The 31-page complaint begins with the line "Deleese Williams is considered ugly."

It details a horrendous tale of pain and humiliation that began when she applied for the reality show in December 2003 and had to submit a "full body shot" video showing "all of the body parts that need help."

For years, Williams' friends and family "didn't notice or pretended not to notice" her homely looks, but once she got picked for the show, they were coached to focus on nothing but her physical flaws, the suit says.

In McGee's taped interview, she tried to play up her sister's good points. But the hard-nosed producers "peppered Kellie with questions about her childhood with the ugly Deleese . . . and repeatedly put words in her mouth," the suit says.

To please the producers, Williams' mother-in-law also laid it on thick. "She said things like 'I never believed my son would marry such an ugly woman.' " Cordova says.
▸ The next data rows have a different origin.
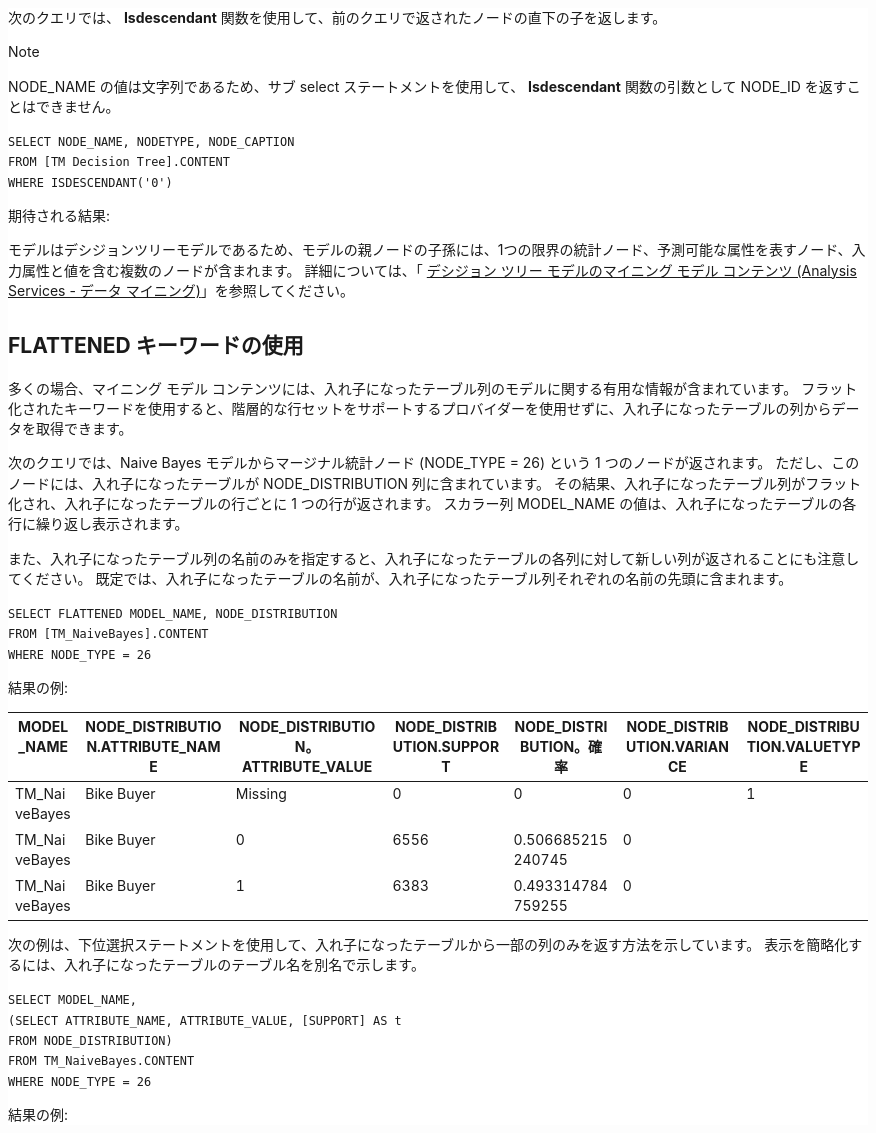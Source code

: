  次のクエリでは、 **Isdescendant** 関数を使用して、前のクエリで返されたノードの直下の子を返します。  
  
> [!NOTE]  
>  NODE_NAME の値は文字列であるため、サブ select ステートメントを使用して、 **Isdescendant** 関数の引数として NODE_ID を返すことはできません。  
  
```  
SELECT NODE_NAME, NODETYPE, NODE_CAPTION   
FROM [TM Decision Tree].CONTENT  
WHERE ISDESCENDANT('0')  
```  
  
 期待される結果:  
  
 モデルはデシジョンツリーモデルであるため、モデルの親ノードの子孫には、1つの限界の統計ノード、予測可能な属性を表すノード、入力属性と値を含む複数のノードが含まれます。 詳細については、「 [デシジョン ツリー モデルのマイニング モデル コンテンツ &#40;Analysis Services - データ マイニング&#41;](https://docs.microsoft.com/analysis-services/data-mining/mining-model-content-for-decision-tree-models-analysis-services-data-mining)」を参照してください。  
  
## <a name="using-the-flattened-keyword"></a>FLATTENED キーワードの使用  
 多くの場合、マイニング モデル コンテンツには、入れ子になったテーブル列のモデルに関する有用な情報が含まれています。 フラット化されたキーワードを使用すると、階層的な行セットをサポートするプロバイダーを使用せずに、入れ子になったテーブルの列からデータを取得できます。  
  
 次のクエリでは、Naive Bayes モデルからマージナル統計ノード (NODE_TYPE = 26) という 1 つのノードが返されます。 ただし、このノードには、入れ子になったテーブルが NODE_DISTRIBUTION 列に含まれています。 その結果、入れ子になったテーブル列がフラット化され、入れ子になったテーブルの行ごとに 1 つの行が返されます。 スカラー列 MODEL_NAME の値は、入れ子になったテーブルの各行に繰り返し表示されます。  
  
 また、入れ子になったテーブル列の名前のみを指定すると、入れ子になったテーブルの各列に対して新しい列が返されることにも注意してください。 既定では、入れ子になったテーブルの名前が、入れ子になったテーブル列それぞれの名前の先頭に含まれます。  
  
```  
SELECT FLATTENED MODEL_NAME, NODE_DISTRIBUTION  
FROM [TM_NaiveBayes].CONTENT  
WHERE NODE_TYPE = 26  
```  
  
 結果の例:  
  
|MODEL_NAME|NODE_DISTRIBUTION.ATTRIBUTE_NAME|NODE_DISTRIBUTION。ATTRIBUTE_VALUE|NODE_DISTRIBUTION.SUPPORT|NODE_DISTRIBUTION。確率|NODE_DISTRIBUTION.VARIANCE|NODE_DISTRIBUTION.VALUETYPE|  
|-----------------|----------------------------------------|-----------------------------------------|--------------------------------|------------------------------------|---------------------------------|----------------------------------|  
|TM_NaiveBayes|Bike Buyer|Missing|0|0|0|1|  
|TM_NaiveBayes|Bike Buyer|0|6556|0.506685215240745|0||  
|TM_NaiveBayes|Bike Buyer|1|6383|0.493314784759255|0||  
  
 次の例は、下位選択ステートメントを使用して、入れ子になったテーブルから一部の列のみを返す方法を示しています。 表示を簡略化するには、入れ子になったテーブルのテーブル名を別名で示します。  
  
```  
SELECT MODEL_NAME,   
(SELECT ATTRIBUTE_NAME, ATTRIBUTE_VALUE, [SUPPORT] AS t  
FROM NODE_DISTRIBUTION)   
FROM TM_NaiveBayes.CONTENT  
WHERE NODE_TYPE = 26  
```  
  
 結果の例:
The family's comments never aired on TV, but Williams, who was in an adjoining room, heard them all.

The experience ruined her family life.

"Now that she returned in the same condition in which she left, there were no secrets, no hidden feelings, no reward," the suit says.

McGee's "guilt was overwhelming." She OD'd on May 25, 2004, four months after the show's producers sent her sister packing.

"These programs are cheap to produce - there are no actors or screenwriters to pay. But there is a very high human cost," Cordova said.


The dark side of reality
By MICHELLE CARUSO


LOS ANGELES - Warning: Reality TV may be hazardous to your health.

The suicide of a jilted "Extreme Makeover" contestant's sister isn't the first tragedy to strike the popular TV genre.

In February, a contestant for NBC's boxing reality show "The Contender" took his own life less than a month before the show's broadcast debut.

Najai Turpin, 23, sat in a parked car outside the West Philadelphia gym where he trained and shot himself in the head.

It was later revealed that Turpin had lost his make-or-break bout in Week 5 of the series and was disqualified.

Fight trainer Percy (Buster) Custus, who had known Turpin since he was 12, said the boxer enjoyed taping the show but seemed "troubled" afterward.

In 1995, the Chicago-based "Jenny Jones Show" turned deadly when one guest murdered another who had made a homosexual pass at him on the air.

Jon Schmitz, 24, went berserk after the stunt in which Scott Amedure, 32, revealed he had a "secret crush" on Schmitz and fantasized about tying him up for a "whipped cream and champagne" adventure. A shocked and humiliated Schmitz insisted "I'm 100% heterosexual" as the studio audience howled.

Three days later, Schmitz drove to Amedure's Pontiac, Mich., home and shot him twice in the chest with a shotgun.

Schmitz was convicted of second-degree murder in 1996, but the case was overturned.

At a 1999 retrial, Schmitz again was convicted and sentenced to serve at least 20 years in prison before parole eligibility.